From the entries below, copy out every line with "curNext" in it.

====== Exercise data ======

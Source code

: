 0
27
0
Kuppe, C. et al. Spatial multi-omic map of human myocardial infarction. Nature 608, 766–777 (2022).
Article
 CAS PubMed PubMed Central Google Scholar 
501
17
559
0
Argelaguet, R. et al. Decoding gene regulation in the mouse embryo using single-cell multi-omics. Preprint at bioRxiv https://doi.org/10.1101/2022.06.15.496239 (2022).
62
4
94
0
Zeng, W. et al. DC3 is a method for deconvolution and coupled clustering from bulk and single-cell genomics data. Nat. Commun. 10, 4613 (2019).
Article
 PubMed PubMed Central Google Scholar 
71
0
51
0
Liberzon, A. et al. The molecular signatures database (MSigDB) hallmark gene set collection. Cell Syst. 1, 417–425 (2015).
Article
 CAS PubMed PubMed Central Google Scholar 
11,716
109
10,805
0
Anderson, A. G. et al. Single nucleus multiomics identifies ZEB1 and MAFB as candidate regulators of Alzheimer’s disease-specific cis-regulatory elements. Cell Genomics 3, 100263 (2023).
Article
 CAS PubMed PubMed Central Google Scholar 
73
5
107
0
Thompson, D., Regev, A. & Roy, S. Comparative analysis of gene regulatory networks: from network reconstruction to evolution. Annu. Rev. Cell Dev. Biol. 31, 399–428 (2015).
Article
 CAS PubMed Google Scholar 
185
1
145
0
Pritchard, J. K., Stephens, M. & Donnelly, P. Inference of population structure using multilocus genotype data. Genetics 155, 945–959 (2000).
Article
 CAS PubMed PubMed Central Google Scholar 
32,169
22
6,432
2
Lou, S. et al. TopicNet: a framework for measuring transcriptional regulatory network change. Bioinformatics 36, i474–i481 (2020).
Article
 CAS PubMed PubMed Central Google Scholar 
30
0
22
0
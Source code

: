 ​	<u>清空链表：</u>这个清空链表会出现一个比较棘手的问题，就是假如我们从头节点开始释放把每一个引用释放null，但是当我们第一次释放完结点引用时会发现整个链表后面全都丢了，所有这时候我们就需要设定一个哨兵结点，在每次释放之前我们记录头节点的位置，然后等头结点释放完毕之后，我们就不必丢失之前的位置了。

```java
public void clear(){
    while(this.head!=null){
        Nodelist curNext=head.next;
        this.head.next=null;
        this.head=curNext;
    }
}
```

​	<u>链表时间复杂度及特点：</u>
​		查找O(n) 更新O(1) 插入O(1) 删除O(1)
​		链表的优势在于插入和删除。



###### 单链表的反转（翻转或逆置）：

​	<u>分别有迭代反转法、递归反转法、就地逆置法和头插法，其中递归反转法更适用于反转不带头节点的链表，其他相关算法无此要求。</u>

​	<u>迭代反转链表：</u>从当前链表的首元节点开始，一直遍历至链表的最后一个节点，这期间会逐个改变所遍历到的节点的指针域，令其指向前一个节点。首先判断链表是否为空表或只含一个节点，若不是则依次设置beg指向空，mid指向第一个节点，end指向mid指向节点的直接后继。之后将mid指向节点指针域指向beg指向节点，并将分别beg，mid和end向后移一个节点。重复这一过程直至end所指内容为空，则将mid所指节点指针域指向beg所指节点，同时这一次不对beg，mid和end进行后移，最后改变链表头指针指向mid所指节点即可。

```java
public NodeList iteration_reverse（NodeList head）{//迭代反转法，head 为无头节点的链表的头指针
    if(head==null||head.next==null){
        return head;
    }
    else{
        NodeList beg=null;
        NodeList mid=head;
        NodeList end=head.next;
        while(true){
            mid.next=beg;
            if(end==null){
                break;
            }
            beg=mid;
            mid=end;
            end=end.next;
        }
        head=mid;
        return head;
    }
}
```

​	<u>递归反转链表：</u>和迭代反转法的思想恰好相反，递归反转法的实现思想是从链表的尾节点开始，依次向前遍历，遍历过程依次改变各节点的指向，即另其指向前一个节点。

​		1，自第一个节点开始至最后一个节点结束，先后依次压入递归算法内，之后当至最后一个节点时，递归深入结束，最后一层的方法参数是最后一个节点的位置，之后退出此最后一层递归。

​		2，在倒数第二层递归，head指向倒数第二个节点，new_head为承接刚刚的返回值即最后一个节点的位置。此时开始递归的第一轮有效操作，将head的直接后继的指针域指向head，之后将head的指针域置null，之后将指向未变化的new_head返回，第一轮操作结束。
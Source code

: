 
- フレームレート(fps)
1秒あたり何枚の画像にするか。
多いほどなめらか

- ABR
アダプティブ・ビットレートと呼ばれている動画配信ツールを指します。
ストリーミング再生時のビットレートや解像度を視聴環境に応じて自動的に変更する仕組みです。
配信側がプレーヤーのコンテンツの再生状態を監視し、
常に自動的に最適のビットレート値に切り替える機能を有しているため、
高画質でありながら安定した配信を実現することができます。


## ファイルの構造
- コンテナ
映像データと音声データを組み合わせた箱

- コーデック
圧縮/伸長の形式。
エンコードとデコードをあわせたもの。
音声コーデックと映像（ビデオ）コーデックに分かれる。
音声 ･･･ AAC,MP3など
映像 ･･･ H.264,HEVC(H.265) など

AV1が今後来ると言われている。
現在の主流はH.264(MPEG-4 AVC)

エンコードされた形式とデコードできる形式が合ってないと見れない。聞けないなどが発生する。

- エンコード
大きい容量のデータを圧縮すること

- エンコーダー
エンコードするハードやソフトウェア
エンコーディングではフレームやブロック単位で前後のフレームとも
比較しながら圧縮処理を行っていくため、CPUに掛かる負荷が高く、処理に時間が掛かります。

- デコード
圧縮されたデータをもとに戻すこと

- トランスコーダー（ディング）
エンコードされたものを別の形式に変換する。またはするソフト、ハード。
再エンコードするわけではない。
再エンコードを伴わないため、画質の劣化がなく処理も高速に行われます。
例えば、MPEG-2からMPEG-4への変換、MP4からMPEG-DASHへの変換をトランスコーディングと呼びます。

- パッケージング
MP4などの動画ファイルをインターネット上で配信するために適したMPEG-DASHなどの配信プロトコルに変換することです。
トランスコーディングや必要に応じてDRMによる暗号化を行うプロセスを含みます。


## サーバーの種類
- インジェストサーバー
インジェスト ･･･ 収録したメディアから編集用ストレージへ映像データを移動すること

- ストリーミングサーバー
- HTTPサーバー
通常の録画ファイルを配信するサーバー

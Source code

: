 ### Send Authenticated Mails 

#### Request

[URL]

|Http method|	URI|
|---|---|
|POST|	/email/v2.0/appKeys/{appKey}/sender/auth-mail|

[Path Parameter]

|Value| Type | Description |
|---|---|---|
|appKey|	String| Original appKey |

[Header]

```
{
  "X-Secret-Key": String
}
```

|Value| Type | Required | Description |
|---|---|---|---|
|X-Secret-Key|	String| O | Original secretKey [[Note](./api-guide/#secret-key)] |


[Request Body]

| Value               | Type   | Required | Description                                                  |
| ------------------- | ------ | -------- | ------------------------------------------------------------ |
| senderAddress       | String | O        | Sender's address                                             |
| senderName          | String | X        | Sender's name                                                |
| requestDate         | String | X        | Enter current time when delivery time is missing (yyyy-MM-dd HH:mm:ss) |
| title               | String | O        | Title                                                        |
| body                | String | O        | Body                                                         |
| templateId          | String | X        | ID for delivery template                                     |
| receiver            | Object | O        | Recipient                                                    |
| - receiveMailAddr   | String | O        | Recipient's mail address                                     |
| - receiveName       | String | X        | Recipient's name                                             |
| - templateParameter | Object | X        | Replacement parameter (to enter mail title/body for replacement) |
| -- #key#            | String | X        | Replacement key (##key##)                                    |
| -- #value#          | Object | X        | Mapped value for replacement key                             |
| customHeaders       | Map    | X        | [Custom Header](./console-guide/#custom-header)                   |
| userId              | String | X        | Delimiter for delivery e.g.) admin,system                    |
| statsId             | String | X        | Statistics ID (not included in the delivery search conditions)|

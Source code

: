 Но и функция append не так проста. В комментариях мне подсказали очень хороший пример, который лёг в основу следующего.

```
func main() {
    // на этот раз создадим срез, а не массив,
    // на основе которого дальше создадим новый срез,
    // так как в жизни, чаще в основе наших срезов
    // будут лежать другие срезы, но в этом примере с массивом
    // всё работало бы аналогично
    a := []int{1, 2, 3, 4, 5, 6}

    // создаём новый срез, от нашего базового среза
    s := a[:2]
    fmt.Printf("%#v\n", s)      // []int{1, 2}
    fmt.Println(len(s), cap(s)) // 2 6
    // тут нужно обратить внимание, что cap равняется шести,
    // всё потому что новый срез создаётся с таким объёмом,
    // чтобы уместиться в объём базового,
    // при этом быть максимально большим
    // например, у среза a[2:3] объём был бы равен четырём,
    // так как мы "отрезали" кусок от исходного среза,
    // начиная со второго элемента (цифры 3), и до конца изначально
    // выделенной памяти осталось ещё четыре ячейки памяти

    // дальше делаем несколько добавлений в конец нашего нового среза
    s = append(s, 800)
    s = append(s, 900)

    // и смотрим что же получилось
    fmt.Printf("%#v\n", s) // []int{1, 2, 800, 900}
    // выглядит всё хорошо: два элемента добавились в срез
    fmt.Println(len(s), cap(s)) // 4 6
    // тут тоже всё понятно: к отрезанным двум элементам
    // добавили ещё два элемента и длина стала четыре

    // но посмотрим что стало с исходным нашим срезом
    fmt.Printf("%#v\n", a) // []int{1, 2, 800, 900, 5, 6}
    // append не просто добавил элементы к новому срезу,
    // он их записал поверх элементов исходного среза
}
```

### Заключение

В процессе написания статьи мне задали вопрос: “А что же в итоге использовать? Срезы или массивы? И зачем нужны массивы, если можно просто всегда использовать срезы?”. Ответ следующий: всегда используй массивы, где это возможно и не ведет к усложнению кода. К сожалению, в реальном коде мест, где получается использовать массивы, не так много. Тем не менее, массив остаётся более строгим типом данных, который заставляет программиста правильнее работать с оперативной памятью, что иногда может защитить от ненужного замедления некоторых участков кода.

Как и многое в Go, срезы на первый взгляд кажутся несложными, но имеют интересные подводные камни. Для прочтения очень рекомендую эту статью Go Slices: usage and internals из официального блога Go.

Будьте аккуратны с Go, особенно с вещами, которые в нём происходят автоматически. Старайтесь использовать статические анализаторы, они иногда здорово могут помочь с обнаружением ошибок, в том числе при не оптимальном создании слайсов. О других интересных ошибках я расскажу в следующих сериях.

======

## Result
        Nodelist curNext=head.next;
        this.head=curNext;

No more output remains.